=== Data for analysis ===

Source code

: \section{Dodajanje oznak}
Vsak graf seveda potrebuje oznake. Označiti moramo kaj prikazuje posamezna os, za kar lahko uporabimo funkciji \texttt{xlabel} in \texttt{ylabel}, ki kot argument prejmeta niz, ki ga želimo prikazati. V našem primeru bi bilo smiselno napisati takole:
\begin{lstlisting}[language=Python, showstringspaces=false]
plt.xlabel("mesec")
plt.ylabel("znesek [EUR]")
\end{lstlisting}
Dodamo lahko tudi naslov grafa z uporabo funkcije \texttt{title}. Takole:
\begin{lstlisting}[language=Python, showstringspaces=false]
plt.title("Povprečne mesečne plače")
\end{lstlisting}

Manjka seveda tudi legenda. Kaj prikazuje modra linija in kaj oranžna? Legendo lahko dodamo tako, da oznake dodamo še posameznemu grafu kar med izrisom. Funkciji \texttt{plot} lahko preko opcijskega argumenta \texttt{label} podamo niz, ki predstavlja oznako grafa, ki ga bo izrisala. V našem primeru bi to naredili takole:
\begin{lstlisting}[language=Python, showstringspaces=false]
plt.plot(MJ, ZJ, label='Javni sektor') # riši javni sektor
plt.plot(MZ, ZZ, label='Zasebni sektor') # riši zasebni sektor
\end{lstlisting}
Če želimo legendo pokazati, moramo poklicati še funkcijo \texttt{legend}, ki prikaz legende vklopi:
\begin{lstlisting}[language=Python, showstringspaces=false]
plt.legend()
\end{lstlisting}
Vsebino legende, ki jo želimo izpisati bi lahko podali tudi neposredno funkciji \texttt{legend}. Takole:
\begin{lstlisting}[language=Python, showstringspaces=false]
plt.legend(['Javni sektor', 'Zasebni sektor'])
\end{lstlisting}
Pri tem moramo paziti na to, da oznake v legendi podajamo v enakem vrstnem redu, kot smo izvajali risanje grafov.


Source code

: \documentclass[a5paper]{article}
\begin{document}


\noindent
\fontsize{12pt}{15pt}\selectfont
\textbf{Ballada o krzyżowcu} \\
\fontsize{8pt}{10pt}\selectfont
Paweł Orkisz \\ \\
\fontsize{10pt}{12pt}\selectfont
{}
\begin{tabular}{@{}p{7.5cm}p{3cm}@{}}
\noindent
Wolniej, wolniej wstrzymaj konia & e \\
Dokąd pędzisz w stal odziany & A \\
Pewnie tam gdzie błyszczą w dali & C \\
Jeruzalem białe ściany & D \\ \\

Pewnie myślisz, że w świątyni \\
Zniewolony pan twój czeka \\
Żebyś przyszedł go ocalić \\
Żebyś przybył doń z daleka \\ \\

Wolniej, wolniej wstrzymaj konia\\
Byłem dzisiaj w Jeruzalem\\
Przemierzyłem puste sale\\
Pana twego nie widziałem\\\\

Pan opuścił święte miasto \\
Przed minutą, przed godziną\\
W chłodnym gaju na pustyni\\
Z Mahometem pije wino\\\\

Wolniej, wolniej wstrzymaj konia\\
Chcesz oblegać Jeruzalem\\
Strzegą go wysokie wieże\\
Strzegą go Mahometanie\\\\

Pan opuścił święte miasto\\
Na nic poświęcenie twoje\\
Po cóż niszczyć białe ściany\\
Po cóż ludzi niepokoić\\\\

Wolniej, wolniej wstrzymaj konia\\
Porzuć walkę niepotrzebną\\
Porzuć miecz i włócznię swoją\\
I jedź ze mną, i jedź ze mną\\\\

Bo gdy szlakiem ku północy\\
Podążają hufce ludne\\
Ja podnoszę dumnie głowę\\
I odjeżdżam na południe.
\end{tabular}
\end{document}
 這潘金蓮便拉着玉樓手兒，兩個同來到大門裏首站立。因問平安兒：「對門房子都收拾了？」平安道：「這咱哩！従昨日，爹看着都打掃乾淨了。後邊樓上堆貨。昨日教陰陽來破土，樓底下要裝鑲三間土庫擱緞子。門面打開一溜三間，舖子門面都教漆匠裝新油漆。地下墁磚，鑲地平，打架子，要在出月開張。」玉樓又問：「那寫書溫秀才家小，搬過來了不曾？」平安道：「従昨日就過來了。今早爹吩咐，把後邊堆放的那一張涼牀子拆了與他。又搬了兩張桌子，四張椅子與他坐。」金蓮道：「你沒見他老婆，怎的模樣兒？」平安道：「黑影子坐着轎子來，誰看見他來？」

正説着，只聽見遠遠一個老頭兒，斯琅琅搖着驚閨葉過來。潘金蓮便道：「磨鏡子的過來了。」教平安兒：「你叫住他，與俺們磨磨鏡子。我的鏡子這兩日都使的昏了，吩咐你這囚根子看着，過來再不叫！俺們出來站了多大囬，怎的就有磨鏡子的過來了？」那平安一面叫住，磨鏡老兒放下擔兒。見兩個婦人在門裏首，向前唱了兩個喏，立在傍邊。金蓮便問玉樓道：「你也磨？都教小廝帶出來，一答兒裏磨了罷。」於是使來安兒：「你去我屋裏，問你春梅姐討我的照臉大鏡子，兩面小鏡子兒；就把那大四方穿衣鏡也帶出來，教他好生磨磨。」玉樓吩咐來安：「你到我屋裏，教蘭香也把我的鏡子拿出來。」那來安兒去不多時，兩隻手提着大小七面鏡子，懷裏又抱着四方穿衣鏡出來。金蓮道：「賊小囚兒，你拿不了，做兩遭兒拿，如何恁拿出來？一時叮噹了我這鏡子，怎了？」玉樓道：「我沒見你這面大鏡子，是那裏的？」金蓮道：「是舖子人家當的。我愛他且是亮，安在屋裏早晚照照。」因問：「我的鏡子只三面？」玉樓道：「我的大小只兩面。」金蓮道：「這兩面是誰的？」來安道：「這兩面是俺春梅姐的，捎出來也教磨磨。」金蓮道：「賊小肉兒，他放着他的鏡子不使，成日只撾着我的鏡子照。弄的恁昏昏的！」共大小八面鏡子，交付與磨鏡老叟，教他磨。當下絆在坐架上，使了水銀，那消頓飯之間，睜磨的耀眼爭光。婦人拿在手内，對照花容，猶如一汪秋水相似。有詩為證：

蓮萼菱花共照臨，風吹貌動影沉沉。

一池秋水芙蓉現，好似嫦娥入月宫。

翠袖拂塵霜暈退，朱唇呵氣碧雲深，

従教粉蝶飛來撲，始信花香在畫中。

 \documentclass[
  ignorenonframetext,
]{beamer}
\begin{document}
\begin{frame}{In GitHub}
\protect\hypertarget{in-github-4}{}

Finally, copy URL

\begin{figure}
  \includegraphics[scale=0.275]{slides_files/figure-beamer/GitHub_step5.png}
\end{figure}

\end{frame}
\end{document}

===
=== Data for analysis ===

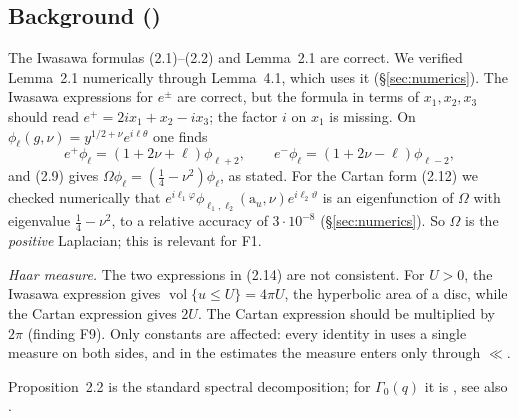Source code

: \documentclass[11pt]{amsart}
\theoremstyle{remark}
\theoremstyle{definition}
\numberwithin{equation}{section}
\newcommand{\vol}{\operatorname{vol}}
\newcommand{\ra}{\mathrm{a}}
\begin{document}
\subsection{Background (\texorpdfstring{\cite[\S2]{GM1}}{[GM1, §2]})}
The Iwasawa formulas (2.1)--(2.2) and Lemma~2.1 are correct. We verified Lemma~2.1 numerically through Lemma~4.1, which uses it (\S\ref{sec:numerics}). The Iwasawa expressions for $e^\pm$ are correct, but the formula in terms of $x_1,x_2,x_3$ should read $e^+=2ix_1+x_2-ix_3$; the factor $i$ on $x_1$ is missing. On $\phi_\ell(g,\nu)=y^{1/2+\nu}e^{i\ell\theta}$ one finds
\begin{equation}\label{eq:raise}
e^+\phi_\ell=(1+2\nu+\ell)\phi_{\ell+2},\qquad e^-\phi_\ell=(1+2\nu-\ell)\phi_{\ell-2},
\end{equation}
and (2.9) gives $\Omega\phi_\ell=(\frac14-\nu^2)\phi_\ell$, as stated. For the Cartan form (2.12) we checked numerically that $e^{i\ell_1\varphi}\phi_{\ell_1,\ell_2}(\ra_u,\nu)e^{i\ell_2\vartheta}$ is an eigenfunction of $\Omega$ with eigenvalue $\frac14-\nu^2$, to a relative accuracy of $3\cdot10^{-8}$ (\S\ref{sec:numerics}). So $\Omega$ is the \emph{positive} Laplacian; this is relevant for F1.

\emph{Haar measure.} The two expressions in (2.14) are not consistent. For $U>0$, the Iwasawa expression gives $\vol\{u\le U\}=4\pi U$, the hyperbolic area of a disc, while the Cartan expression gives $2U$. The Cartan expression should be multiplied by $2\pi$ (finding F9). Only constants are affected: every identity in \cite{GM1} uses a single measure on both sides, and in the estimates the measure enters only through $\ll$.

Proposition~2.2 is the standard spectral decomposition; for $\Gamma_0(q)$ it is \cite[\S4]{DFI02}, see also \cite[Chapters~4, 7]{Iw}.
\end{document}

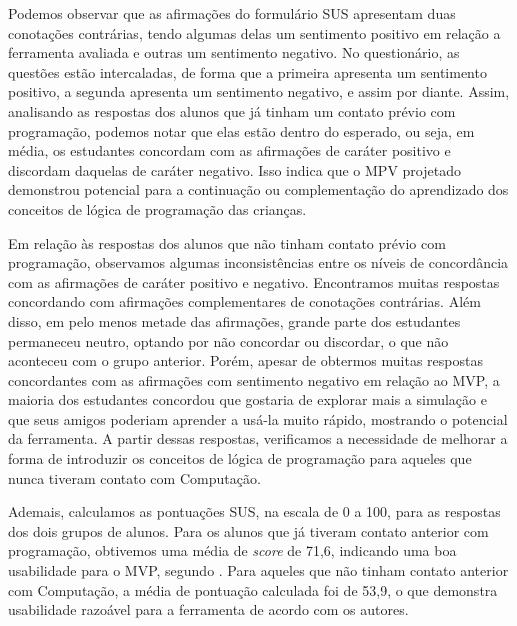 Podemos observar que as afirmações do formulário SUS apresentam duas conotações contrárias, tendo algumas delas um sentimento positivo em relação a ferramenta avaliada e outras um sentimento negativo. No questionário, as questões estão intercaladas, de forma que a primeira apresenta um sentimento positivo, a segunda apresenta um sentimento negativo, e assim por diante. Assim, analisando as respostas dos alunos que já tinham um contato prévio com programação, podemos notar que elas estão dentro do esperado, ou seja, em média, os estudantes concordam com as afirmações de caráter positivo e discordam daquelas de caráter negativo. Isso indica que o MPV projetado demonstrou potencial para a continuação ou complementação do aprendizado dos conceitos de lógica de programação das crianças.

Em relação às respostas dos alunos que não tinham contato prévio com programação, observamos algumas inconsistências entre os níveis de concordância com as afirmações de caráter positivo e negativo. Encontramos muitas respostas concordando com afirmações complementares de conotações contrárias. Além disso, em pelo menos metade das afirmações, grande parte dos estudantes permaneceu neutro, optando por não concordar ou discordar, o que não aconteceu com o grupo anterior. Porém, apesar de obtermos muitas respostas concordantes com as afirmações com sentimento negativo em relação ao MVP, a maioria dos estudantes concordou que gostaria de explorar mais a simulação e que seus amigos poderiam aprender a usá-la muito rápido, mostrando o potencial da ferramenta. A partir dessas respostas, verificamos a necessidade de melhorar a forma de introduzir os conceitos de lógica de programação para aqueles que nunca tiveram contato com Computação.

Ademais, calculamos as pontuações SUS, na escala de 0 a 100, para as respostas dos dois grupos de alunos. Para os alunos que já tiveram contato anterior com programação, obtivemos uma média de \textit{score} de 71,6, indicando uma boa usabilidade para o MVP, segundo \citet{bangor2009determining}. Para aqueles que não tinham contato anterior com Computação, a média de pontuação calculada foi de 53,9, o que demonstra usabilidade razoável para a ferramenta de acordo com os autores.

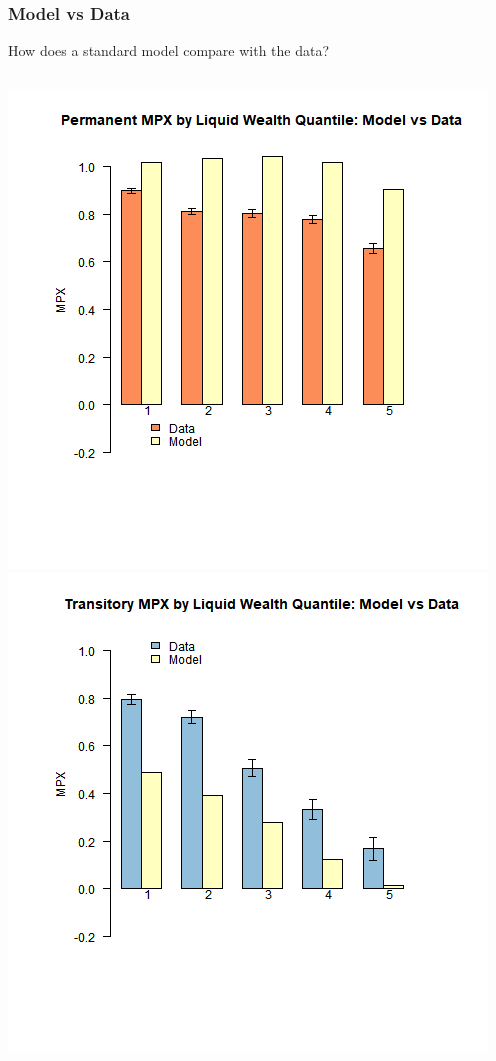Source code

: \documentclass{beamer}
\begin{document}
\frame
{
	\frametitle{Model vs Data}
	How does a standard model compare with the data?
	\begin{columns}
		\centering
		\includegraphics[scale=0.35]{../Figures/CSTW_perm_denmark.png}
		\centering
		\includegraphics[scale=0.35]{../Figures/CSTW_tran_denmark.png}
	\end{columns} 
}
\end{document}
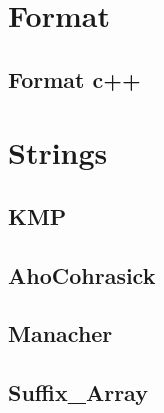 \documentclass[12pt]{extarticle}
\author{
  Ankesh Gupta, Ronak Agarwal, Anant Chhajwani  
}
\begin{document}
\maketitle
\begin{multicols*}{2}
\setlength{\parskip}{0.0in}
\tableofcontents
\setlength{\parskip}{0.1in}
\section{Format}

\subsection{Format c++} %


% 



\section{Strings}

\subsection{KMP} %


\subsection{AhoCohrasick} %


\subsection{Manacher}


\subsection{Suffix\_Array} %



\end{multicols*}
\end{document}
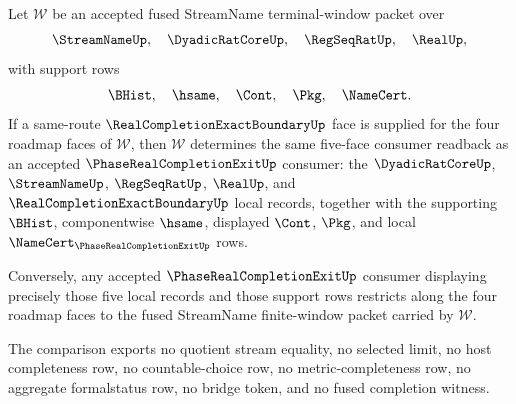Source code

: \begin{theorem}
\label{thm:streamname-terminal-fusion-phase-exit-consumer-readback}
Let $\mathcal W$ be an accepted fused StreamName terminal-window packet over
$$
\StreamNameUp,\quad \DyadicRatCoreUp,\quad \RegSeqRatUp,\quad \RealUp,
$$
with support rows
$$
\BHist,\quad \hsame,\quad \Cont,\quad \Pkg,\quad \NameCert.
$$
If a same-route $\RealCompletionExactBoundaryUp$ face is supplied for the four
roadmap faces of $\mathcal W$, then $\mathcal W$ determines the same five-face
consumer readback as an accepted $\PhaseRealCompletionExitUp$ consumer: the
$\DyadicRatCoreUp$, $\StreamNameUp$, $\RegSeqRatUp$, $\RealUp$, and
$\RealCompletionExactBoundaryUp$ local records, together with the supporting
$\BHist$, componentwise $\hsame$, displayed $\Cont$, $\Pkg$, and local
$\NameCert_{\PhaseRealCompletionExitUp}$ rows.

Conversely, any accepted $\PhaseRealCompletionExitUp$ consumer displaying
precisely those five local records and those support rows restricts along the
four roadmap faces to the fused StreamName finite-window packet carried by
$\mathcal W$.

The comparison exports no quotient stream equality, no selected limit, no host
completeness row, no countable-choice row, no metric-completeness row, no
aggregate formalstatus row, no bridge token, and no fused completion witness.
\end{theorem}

===
=== Data for analysis ===

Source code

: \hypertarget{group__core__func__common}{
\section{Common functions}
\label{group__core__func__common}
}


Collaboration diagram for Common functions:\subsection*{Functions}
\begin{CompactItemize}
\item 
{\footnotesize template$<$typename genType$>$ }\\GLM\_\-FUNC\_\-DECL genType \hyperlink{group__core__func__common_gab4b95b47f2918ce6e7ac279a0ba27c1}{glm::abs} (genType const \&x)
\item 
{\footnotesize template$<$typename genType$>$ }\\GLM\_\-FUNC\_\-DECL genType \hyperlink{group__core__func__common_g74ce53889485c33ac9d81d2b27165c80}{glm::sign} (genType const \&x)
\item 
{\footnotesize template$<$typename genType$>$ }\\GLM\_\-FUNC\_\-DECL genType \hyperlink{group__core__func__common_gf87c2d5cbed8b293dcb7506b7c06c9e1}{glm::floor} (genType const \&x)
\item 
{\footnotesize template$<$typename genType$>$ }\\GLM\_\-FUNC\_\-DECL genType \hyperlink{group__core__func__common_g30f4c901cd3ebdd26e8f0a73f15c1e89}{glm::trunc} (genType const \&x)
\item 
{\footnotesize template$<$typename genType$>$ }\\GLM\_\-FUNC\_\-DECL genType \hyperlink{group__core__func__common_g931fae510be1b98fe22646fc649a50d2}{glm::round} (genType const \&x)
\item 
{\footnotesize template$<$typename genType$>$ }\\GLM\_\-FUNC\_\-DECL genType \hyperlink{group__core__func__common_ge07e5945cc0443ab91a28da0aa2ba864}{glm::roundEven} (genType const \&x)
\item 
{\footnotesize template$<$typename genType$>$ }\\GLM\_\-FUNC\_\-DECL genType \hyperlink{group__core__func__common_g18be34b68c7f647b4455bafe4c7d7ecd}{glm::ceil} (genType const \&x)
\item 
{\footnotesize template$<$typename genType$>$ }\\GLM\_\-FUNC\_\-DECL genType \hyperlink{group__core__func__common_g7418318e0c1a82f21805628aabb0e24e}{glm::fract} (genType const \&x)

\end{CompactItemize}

===

Task details: Nothing but a number should be given: the count of lines in the material where the string "setlength" occurs.

Answer box: 2